Back story: The Nieman Class of 1979 was unusual in including not one but two fellows from South Africa: John Mojapelo, then of the Rand Daily Mail, and Donald Woods, who metaphorically parachuted into Cambridge at the urging of James C. Thomson Jr., curator of the Nieman Foundation. Thomson, an East Asia specialist, resigned from the U.S. State Department in 1966 to protest the Vietnam War, then lucidly dissected the policy for The Atlantic. His curatorship was marked by an increasingly inclusive range of Fellows, more women, broadcasters, people of color—even the occasional photographer and editorial cartoonist. Mojapelo, like other black South Africans studying at Harvard that year, kept a low profile, getting the most from a reprieve from apartheid. Woods, a government target after he exposed police brutality leading to the death of Steven Biko, fled South Africa clad as a nun. Their intertwined sagas became the basis for the movie “Cry Freedom.” Donald was of our class, yet not a regular member, since he was often away speaking at anti-apartheid gatherings around the United States and in the UK, where he, his wife Wendy, and six children settled. On the night of this scene, however, violence and government cruelty were far away.
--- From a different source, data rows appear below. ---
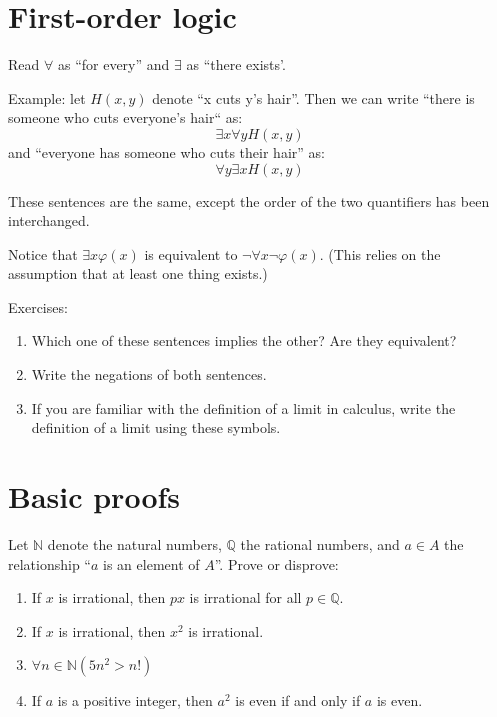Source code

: \documentclass[letterpaper,12pt]{article}
\renewcommand{\phi}{\varphi}
\begin{document}
\newpage

\section{First-order logic}
Read $\forall$ as ``for every'' and $\exists$ as ``there exists'.

Example: let $H(x, y)$ denote ``x cuts y's hair''. Then we can write ``there is someone who cuts everyone's hair`` as:
$$\exists x \forall y H(x, y)$$
and ``everyone has someone who cuts their hair'' as:
$$\forall y \exists x H(x, y)$$

These sentences are the same, except the order of the two quantifiers has been interchanged.

Notice that $\exists x \phi(x)$ is equivalent to $\neg \forall x \neg \phi(x)$. (This relies on the assumption that at least one thing exists.)

Exercises:
\begin{enumerate}
\item
Which one of these sentences implies the other? Are they equivalent?
\item
Write the negations of both sentences.
\item
If you are familiar with the definition of a limit in calculus, write the definition of a limit using these symbols.
\end{enumerate}

\section{Basic proofs}
Let $\mathbb{N}$ denote the natural numbers, $\mathbb{Q}$ the rational numbers, and $a \in A$ the relationship ``$a$ is an element of $A$''. Prove or disprove:

\begin{enumerate}
\item
If $x$ is irrational, then $px$ is irrational for all $p \in \mathbb{Q}$.
\item
If $x$ is irrational, then $x^2$ is irrational.
\item
$\forall n \in \mathbb{N} (5n^2 > n!)$
\item
If $a$ is a positive integer, then $a^2$ is even if and only if $a$ is even.
\end{enumerate}
\end{document}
Stage directions: People stand and sit. Noise level increases as libations and animated conversations flow. Suddenly, Donald calls for attention. Drink in one hand, conducting with the other, he leads the group in song, accompanied by Jim. Through the evening, they take turns on piano as the supporting players sing along and shout requests.

Author’s note: This scene evokes the alchemy of the Nieman experience, serendipitous defining moments. Although I took courses in social psychology on the nature of prejudice and at the law school on civil rights, the joy and spontaneity of singing with people from so many cultures that evening fostered a spirit still with me. Donald died in 2001, Jim in 2002. I first visited South Africa in 2010, including the Mojapelos and plan to return soon. I teach at a college that actively encourages diversity and co-founded a journalism program to teach Chicago teens to investigate problems of their communities and cover moments of grace and hope.